Ukuran jauh dekat ada beberapa pendapat:
- jauh ialah sama dengan perjalanan qashar
- perbedaan hawa, panas atau dinginnya negri itu
dibandingkan dengan negri lain.
- Perbedaan mathali’ (terbit matahari). Pendapat
inilah yang lebih dekat pada pengertian ilmiyah.
- wajib puasa atas penduduk negri yang pada adatnya
kemungkinan melihat sama dengan negri yang melihat itu apabila tidak ada
yang mengalanginya.
- tidaklah wajib apabila negri itu berbeda tinggi atau
rendahnya dengan negri tempat melihat bulan.
C. Syarat wajib puasa
- berakal, orang yang gila tidak wajib berpuasa.
- baligh, (umur 15 tahun ke atas) atau ada tanda yang
lain.
- kuat puasa, orang yang tidak kuat karena sudah tua
atau sakit, tidak wajib berpuasa.
D. Syarat sah puasa
- islam, orang yang bukan islam tidak sah puasa.
- mumayiz (dapat membedakan yang baik dengan yang
tidak baik).
- suci dari darah haidh (kotoran) dan nifas (darah
beranak). Kedua nya ini tidak sah berpuasa tetapi wajib mengqadha puasa
yang tertinggal itu sekupnya.
- dalam waktu yang diperbolehkan berpuasa padanya.
E. Rukun puasa
- niat pada malamnya. Tiap malam-malam selama bulan
ramadhan yang dimaksud dengan malam puasa ialah malam yang sebelumnya.
Kecuali puasa sunat, boleh niat siang hari, asal sebelum zawal (matahari
condong ke barat)
- menahan dari segala yang membatalkan puasa sejak
terbit fajar sampai terbenam matahari.
F. Yang membatalkan puasa
- makan dan minum.
Makan dan minum yang membatalkan puasa adalah apabila dengan sengaja, kalau
tidak sengaja seperti lupa, tidak membatalkan puasa.
Sabda Rasulullah saw
”barang siapa lupa bahwa ia puasa, kemudian ia makan atau minum, maka
hendaklah disempurnakan puasannya, sesungguhnya Allah yang memberinya makan dan
minum. (HR. Bukhari dan Muslim).
Memasukkan sesuatu ke dalam lubang badan yang biasa seperti lubang telinga,
lubang hidung, dan sebagainya. Sebagian ulama berpendapat sama dengan makan dan
minum, artinya membatalkan puasa.
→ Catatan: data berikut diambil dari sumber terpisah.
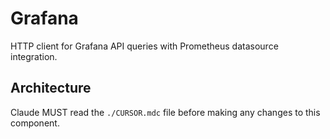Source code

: # Grafana

HTTP client for Grafana API queries with Prometheus datasource integration.

## Architecture  
Claude MUST read the `./CURSOR.mdc` file before making any changes to this component.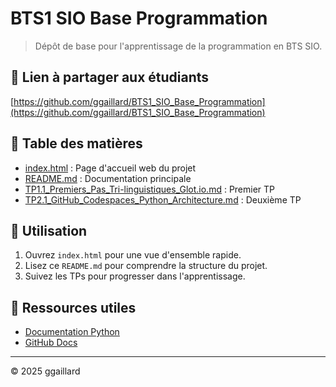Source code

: # BTS1 SIO Base Programmation

> Dépôt de base pour l'apprentissage de la programmation en BTS SIO.

## 📎 Lien à partager aux étudiants

[https://github.com/ggaillard/BTS1_SIO_Base_Programmation](https://github.com/ggaillard/BTS1_SIO_Base_Programmation)

## 📄 Table des matières

- [index.html](index.html) : Page d'accueil web du projet
- [README.md](README.md) : Documentation principale
- [TP1.1_Premiers_Pas_Tri-linguistiques_Glot.io.md](TP1.1_Premiers_Pas_Tri-linguistiques_Glot.io.md) : Premier TP
- [TP2.1_GitHub_Codespaces_Python_Architecture.md](TP2.1_GitHub_Codespaces_Python_Architecture.md) : Deuxième TP

## 🚀 Utilisation

1. Ouvrez `index.html` pour une vue d'ensemble rapide.
2. Lisez ce `README.md` pour comprendre la structure du projet.
3. Suivez les TPs pour progresser dans l'apprentissage.

## 🔗 Ressources utiles

- [Documentation Python](https://docs.python.org/fr/3/)
- [GitHub Docs](https://docs.github.com/fr)

---

© 2025 ggaillard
Ulama lain berpendapat hal itu tidak
membatalkan karena tidak dapat diqiaskan dengan makan dan minum.
- Muntah yang disengaja, sekalipun tidak ada yang kembali
ke dalam.
- bersetubuh.
Laki-laki yang membatalkan puasanya dengan bersetubuh sewaktu siang hari di
bulan ramadhan, sedang ia wajib puasa, wajiblah atasnya membayar kafarat,
kafarat ini ada tiga tingkat, yaitu:
- memerdekakan hamba
- (kalau tidak sanggup memerdekakan hamba) puasa dua
bulan berturut-turut.
- (kalau tidak kuat puasa) bersedekah dengan makanan
yang mengenyangkan kepada enam puluh fakir miskin, tiap orang ¾ liter.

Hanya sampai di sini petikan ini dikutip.